Lockups related to (possibly IDE issues) ?

Bill Hacker wbh at conducive.org
Sun Sep 10 00:44:23 PDT 2006

Matthew Dillon wrote:


    slave.  If you have a twisty-cable, then things get more complicated
    because the two device connectors on the cable act differently (sometimes
    even if the drive or CDRom is jumpered explicitly for master/slave).
ACK - they would do.
  The 'twisty cable' should have the devices set to 'CS' (Cable Select) ONLY.
    I recommend *NOT* using a twisty cable.
Agreed.  But largely 'coz they are not easy to find - or even easy to make in 
UDMA-grade (shielded).

Their primary value is in making pre-configured spares for IDE hot swap not need 
jumper changes, so most of these exist in bespoke housings, muhc as 
externally-set SCSI-ID did.

>     Just use a straight-through
    cable (both connectors on the cable act the same) and jumper the drive
    as a master and the CDROM as a slave.  Put the drive on the END of the
    cable, not the middle (this is because IDE hard drives almost always
    terminate the cable properly while many CDROM drives do not, and this
    is important at higher IDE speeds).

- IF using HDD on *both* PATA connectors of a channel, do not expect that the 
'slave' units will in all cases work well/at all if the 'master' units go 
flakey. Not HDD anyway...

- When possible, keep CD & DVD on separate IDE PATA controllers from HDD entirely.

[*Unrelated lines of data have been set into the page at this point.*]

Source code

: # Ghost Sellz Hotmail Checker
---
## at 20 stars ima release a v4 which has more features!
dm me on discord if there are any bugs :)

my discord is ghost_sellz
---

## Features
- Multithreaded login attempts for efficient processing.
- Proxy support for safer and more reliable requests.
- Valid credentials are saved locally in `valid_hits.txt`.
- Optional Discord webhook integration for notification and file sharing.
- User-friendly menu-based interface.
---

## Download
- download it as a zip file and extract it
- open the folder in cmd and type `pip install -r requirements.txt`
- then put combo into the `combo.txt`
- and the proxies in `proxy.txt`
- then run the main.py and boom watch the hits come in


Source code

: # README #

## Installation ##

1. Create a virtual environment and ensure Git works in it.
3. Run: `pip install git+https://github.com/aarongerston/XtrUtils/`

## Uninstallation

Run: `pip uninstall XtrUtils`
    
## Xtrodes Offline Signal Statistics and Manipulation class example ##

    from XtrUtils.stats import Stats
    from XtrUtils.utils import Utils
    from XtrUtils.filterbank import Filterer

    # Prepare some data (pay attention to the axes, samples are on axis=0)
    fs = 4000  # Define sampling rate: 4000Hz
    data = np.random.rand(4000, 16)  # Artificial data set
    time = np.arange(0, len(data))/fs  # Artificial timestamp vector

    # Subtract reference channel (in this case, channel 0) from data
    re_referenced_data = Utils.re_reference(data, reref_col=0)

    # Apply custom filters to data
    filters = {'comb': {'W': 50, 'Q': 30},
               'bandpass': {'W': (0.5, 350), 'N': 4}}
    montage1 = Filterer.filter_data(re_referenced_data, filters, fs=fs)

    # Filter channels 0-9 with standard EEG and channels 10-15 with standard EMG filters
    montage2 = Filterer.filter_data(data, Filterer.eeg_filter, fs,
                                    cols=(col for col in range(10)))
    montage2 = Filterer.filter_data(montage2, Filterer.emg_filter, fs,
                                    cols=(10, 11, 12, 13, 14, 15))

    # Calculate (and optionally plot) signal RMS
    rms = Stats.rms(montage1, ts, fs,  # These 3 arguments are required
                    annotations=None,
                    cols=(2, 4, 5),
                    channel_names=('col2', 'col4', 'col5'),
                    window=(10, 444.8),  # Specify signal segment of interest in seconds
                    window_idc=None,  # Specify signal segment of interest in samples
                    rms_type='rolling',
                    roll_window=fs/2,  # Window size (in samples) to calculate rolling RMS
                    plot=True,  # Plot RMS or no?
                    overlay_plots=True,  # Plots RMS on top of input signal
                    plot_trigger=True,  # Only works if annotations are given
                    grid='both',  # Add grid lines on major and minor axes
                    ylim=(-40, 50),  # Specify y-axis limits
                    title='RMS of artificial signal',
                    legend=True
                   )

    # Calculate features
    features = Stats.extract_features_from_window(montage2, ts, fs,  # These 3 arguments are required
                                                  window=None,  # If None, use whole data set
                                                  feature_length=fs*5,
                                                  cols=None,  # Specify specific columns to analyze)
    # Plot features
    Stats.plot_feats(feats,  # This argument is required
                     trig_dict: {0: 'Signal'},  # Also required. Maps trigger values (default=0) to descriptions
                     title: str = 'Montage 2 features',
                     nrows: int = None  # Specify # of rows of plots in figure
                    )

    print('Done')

- I strongly recommended NOT using PATA secondary channels for IDE psuedo-RAID
(ATACONTROL, GMIRROR) - or even *any* critical-use device. Often better to add a 
controller and waste those connectors.

- 'Proper' SATA controllers (not all are such) get around all this, as each 
connection is an independent animal, just 'mapped' to traditional IDE dev ID's.

- Use of a SATA controller with a SATA-to-PATA terminating adaptor to a PATA 
device can solve several of the above issues rather nicely if you have a need 
for supporting the odd legacy PATA device in an otherwise SATA box.
'GigaByte' packages some that have a pull-off loop and fit available space well.

Beware the junk SATA-PATA that is also on the market as unpackaged PCB's.

PATA -> SATA whole different can of worms.